This section defines the methods for calculation of power dissipation for thermal and electrical analysis.
There are two major purposes for thermal analysis:
The designer must insure that no component operates at a temperature higher than the maximum rating of the part, and
Average component operating temperature is a primary determining factor in the long term reliability of the equipment.
Important quibble: Parts operating outside their ratings do not fail immediately. When parts operate outside their ratings, it means that their reliability becomes unknown. This is why analysis is so important. It is more than possible to have units pass temperature testing, and later discover that devices are failing prematurely due to some components operating outside their temperature rating. They just happened to survive the test, somehow. Never should have.
The slang for a test that should have failed, but somehow didn't, is "an accidental success".
So why not simply assume that each part is operating at its worst case dissipation when performing the design and analysis? That would be the easiest, safest thing to do. This would certainly yield a reliable result. It would lead to a overly conservative design in terms of heatsinks, fans, size, weight, and other expensive stuff.
Assuming maximum values of power dissipation for each component leads to overdesign for two reasons:
The likelihood of a system in which all components run at their maximum specified dissipation approaches zero quickly as the number of components in the system increases, and,
In most systems, not all components dissipate their worst case power at the same time.
A worst case collection of components, and conditions is extremely unlikely. However, it is certainly possible that a single component can be at its maximum dissipation either continuously or intermittently, during one of the operating conditions. This is true of most designs, in fact.
This article explains analysis methods to combine the facts above. It is not the only way, but it has proved very effective.

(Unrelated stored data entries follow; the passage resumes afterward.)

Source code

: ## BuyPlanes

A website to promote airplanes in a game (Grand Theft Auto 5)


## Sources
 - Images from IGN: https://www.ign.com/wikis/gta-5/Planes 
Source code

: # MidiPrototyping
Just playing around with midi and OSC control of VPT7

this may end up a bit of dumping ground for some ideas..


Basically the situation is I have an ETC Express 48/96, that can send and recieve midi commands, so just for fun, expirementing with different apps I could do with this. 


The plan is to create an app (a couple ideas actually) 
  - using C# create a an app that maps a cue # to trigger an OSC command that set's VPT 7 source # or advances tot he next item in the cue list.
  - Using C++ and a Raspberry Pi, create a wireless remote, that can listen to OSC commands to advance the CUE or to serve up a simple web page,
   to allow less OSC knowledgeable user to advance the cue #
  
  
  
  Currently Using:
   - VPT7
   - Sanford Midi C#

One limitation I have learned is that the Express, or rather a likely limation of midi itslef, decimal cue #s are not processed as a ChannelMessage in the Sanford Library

The maximum operational temperature of each component is defined as:
the component is at maximum dissipation, as listed in the device data sheet,
this component is surrounded by components operating at typical power, and
this component is operating during the worst case operating condition (external temperature and operating mode).
There is a slight modification to this if many components of the same lot are assembled together, such as a memory array or battery. If all the components are from the same lot, they may resemble each other quite a bit. In this case, lot test data from the components should be requested.

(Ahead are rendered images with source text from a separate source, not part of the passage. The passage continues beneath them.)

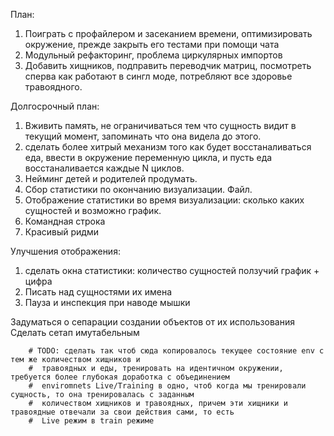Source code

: План: 
1. Поиграть с профайлером и засеканием времени, оптимизировать окружение, прежде закрыть его тестами при помощи чата 
2. Модульный рефакторинг, проблема циркулярных импортов 
3. Добавить хищников, подправить переводчик матриц, посмотреть сперва как работают в сингл моде, потребляют все здоровье травоядного. 

Долгосрочный план:
1. Вживить память, не ограничиваться тем что сущность видит в текущий момент, запоминать что она видела до этого.
2. сделать более хитрый механизм того как будет восстаналиваться еда, ввести в окружение переменную цикла, и пусть еда восстаналивается каждые N циклов. 
3. Нейминг детей и родителей продумать. 
4. Сбор статистики по окончанию визуализации. Файл. 
5. Отображение статистики во время визуализации: сколько каких сущностей и возможно график. 
6. Командная строка 
7. Красивый ридми

Улучшения отображения: 
1. сделать окна статистики: количество сущностей ползучий график + цифра 
2. Писать над сущностями их имена 
3. Пауза и инспекция при наводе мышки 

Задуматься о сепарации создании объектов от их использования 
Сделать сетап имутабельным 



        # TODO: сделать так чтоб сюда копировалось текущее состояние env с тем же количеством хищников и
        #  травоядных и еды, тренировать на идентичном окружении, требуется более глубокая доработка с объединением
        #  enviromnets Live/Training в одно, чтоб когда мы тренировали сущность, то она тренировалась с заданным
        #  количеством хищников и травоядных, причем эти хищники и травоядные отвечали за свои действия сами, то есть
        #  Live режим в train режиме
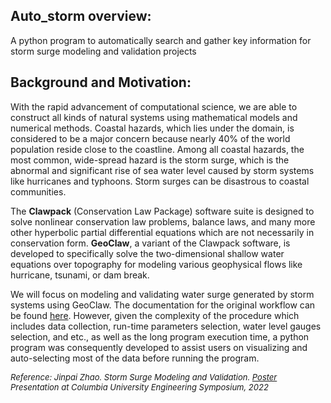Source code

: ## Auto_storm overview:
A python program to automatically search and gather key information for storm surge modeling and validation projects


## Background and Motivation:
With the rapid advancement of computational science, we are able to construct all kinds of natural systems using mathematical models and numerical methods. Coastal hazards, which lies under the domain, is considered to be a major concern because nearly 40% of the world population reside close to the coastline. Among all coastal hazards, the most common, wide-spread hazard is the storm surge, which is the abnormal and significant rise of sea water level caused by storm systems like hurricanes and typhoons. Storm surges can be disastrous to coastal communities.

The **Clawpack** (Conservation Law Package) software suite is designed to solve nonlinear conservation law problems, balance laws, and many more other hyperbolic partial differential equations which are not necessarily in conservation form. **GeoClaw**, a variant of the Clawpack software, is developed to specifically solve the two-dimensional shallow water equations over topography for modeling various geophysical flows like hurricane, tsunami, or dam break. 

We will focus on modeling and validating water surge generated by storm systems using GeoClaw. The documentation for the original workflow can be found [here](https://github.com/mandli/surge-examples/tree/master/storm_setup). However, given the complexity of the procedure which includes data collection, run-time parameters selection, water level gauges selection, and etc., as well as the long program execution time, a python program was consequently developed to assist users on visualizing and auto-selecting most of the data before running the program. 

<font size="2">*Reference: Jinpai Zhao. Storm Surge Modeling and Validation. [Poster](https://github.com/MaxPaiPai/Research-Symposium-22/blob/main/Poster_Jinpai%20(Max)%20Zhao.pdf) Presentation at Columbia University Engineering Symposium, 2022*</font>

The reliability of the equipment is calculated assuming:
the typical power of the of all components, as listed in the device data sheet,
duty cycles based on the expected operating conditions (e.g., 10% read, 5% write, 85% idle).
Typical power is calculated by summing the typical power numbers from the data sheets under operating conditions specified by the system engineer. Analog circuits use the nominal values during that operating condition. This includes factoring in the approximate operating temperature - the power consumption of many components is dependent on operating temperature. High dissipation at low temperatures may hurt your battery life, but it is the dissipation at high temperatures that we are considering in this article, since they are the primary factor in equipment reliability. Note that this means there may be several typical operating conditions (transmitting, sleep, encoding, etc). The operating condition is important, don't forget to get it, or define the operating conditions yourself if you have to.
The typical power, which is a summation of a lot of numbers, is usually augmented with a safety margin. There are many ways of calculating this margin. The Root-Summed-Squared method is one we used a lot, which produced a deviation (additional total power) based on the sums of the squares of the differences between the typical and maximum dissipation's of each of the components. Very spreadsheetable. Monte Carlo is another. Simulators probably have a few modeling methods to choose from. They all produce a number that is greater than the sum of the typicals, and less than the sum of the maximums, with a probability distribution. Pick your poison.
This also predicts a number of outliers - units that are built to the drawings, but fall outside the specifications you have guaranteed. This is especially true in IC design. These could be sold as seconds, placed in the bone pile to support repair, or just sold hoping that the actual customer is not using the product near its required capability (which is generally true - but infuriating when it is not).
Also remember that reliability is a number for a fleet average - a statistically significant number of units. The lower the number of units, the greater the uncertainty of a reliability calculation based on typical power . So a greater safety margin has to be included for small runs. If you are only building a few units, then testing is far more practical, and the typical dissipation is only useful as a comparison against actual temperature measurements.
This is the maximum dissipation of a component during its worst case operating mode. This will likely be different from the operating mode in the typical example above. This is what is used for the worst case temperature rise. Typically this is assumed to be the maximum power at high temperature operation. Some technologies use more power at low temperatures. Make sure you are using a power at a relevant temperature.
For example: you have a four transistor bang-bang driver, where two of any four are on at a time, when they are in use. The worst case operating condition is that two of them are on. Each of the four is analyzed individually in this condition for temperature rise, but collectively to determine average temperature.
Don't forget that operational fault conditions apply. A protection circuit only works if it limits the maximum power of the protected components to within their rated maximums. For instance, protection circuits may only dissipate power during faults, so that is the use case you will use to determine the maximum operating temperature those components will experience.
A component may have zero static dissipation, but a very large momentary dissipation. Component temperature rise has a time constant, most transistor data sheets contain curves for single pulse temperature rise. This temperature rise also depends on the heat sink mechanism - a larger heat sink provides a higher mass, which means that more power will be required to get the heatsink to change temperature. A thermal transient analysis may be necessary to determine if a component will survive. For instance, the peak instantaneous power for a film resistor is 10X its static value, if the duty cycle is low enough that the static dissipation is not exceeded.
As a historical note, electric starters were not used on cars for a long time because the general design rules predicted such devices would have to be incredibly large to provide the starting power required. What was overlooked is that even though the peak power of a starter is quite high (it can move your car), the duty cycle is only a few seconds, 10 times a day, at most. Electric motor calculations of the day were developed assuming continuous operation at maximum power - for trains, pumps, and machines, etc. A starter motor has to withstand large thermal transients during intermittent operation, not constant operation. The problems involved in building something that can put out two horsepower for a few seconds and then be off for 20 minutes is very different than something that has run continuously at 2 horsepower. A new set of design rules for engine starters evolved, and design of starters became practically small and design straightforward.
Rx: if you crank your starter long enough, it's reliability will become "unknown" - because automotive starters are not designed for continuous operation.